Vitamin D or even chocolate, there are genetic variants that may make people more predisposed to getting more benefits from vitamins, or how they metabolize food, depending on their genetic variant.
In behavioral science research, we think of strains as different gender or race. Is that an accurate parallel – if we’re finding differences in strains of rats, then in humans we might find differences based on their race or their gender? Is that the right way to look at humans, or do you find even smaller genetic group differences like among groups of African Americans, differences that are not at the phenotypic level?
It’s not a good analogy at all. Ethnicity is more like ancestry. The human population has a very complex ancestral origin, and their genetics are shaped by this. What people don’t realize is that in Africa, there’s substantially more genetic variation than in the rest of the world. That is shown through population studies.
When we think about testing new pharmaceuticals and medications, we’re starting to study medication response differences by ethnicity, race, and gender. Maybe that’s not the right way of studying things. Should we look at ancestry instead?
Eventually, the real hope is that at some point, we would know the genetic variant that would influence the effectiveness of that drug. We would just check to see if an individual has that variant and what their drug response profile will be. That will be more accurate than any correlation with ancestry. Our ability to measure these drug response variants has increased, so it’s not far on the horizon.
How can people use this knowledge to reduce their disease risk?
Where genetics makes a big difference is within drug response. There are some diseases, like infectious diseases, that are highly environmental. There is a genetic component to how well your body fights the infection. Even with a disease that you would think have a low environmental component, research into genetic variants is still very valuable. These genetic studies will give us a good idea to develop therapeutics.

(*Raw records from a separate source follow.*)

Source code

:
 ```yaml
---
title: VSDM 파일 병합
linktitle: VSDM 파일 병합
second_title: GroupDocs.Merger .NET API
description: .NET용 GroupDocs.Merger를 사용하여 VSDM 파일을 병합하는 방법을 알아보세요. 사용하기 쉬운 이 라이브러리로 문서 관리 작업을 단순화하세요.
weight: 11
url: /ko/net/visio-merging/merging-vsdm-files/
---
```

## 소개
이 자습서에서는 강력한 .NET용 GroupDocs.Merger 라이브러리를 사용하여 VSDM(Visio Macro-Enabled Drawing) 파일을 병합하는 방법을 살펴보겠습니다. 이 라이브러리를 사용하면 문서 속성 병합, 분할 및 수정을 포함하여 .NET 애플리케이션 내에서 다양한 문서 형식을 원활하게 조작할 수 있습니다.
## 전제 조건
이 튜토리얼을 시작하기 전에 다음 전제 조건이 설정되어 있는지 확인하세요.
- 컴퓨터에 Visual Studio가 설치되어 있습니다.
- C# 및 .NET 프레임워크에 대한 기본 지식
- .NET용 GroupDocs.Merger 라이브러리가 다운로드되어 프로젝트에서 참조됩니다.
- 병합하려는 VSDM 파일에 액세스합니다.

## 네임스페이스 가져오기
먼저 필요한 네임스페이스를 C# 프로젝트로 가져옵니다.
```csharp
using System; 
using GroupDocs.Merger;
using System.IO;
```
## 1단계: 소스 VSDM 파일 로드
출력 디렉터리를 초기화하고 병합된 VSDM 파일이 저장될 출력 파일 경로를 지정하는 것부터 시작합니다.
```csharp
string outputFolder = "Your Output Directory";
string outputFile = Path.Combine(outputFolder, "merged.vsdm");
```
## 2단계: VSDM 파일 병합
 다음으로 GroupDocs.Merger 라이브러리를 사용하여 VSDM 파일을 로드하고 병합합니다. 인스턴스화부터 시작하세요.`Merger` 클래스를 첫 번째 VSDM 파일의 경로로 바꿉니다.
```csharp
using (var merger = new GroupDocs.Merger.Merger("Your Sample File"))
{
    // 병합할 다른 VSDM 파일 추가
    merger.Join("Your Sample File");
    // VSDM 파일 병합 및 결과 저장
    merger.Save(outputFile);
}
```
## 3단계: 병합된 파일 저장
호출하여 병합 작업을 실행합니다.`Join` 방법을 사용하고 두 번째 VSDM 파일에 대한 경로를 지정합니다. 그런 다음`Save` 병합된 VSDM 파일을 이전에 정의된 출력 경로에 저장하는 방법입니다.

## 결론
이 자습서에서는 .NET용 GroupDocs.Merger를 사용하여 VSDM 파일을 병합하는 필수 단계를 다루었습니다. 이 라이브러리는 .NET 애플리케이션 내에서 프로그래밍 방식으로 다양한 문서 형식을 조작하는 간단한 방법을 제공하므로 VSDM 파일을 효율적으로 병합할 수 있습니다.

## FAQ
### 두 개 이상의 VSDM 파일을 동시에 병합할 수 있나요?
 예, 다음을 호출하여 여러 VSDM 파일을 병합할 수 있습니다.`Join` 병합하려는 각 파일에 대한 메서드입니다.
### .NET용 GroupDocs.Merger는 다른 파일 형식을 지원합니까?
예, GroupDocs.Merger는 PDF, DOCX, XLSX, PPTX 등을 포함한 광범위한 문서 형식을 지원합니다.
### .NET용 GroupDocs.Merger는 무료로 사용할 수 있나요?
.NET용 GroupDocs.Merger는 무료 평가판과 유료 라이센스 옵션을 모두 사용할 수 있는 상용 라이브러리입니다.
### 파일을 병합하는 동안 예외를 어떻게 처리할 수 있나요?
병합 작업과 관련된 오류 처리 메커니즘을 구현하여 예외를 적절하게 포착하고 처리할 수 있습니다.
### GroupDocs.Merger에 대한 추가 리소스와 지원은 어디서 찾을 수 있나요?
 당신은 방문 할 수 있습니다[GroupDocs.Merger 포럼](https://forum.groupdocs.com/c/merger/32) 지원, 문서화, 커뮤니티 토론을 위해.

Is there any research that’s done on not just outcome of disease – but on behavior? Do genetics predict who is going to be having sex more often than other people, or what drugs people are going to choose to take?
There is a lot of research in this area. There is a lot of interest related to psychiatric diseases. The neuroscience and neurogenetics is a huge field; one study we’re involved with now is the sound males might make when they are exposed to female urine; we have data from animals and have recordings of their sound. We want to understand what is the relationship and how epigenetics affects that response. There are a lot of studies where we’re trying to understand genetics and learning or genetics and anxiety. A lot of interesting research going on in behavioral genetics.
Any take home points for how the work that you’re doing and how work in this area can be applied in people’s lives?
Soon, we’re going to start seeing genetics playing a larger role in how you are treated by your doctor. Exactly what drugs you’re given or conditions you’re tested for – that will really be within the next few years.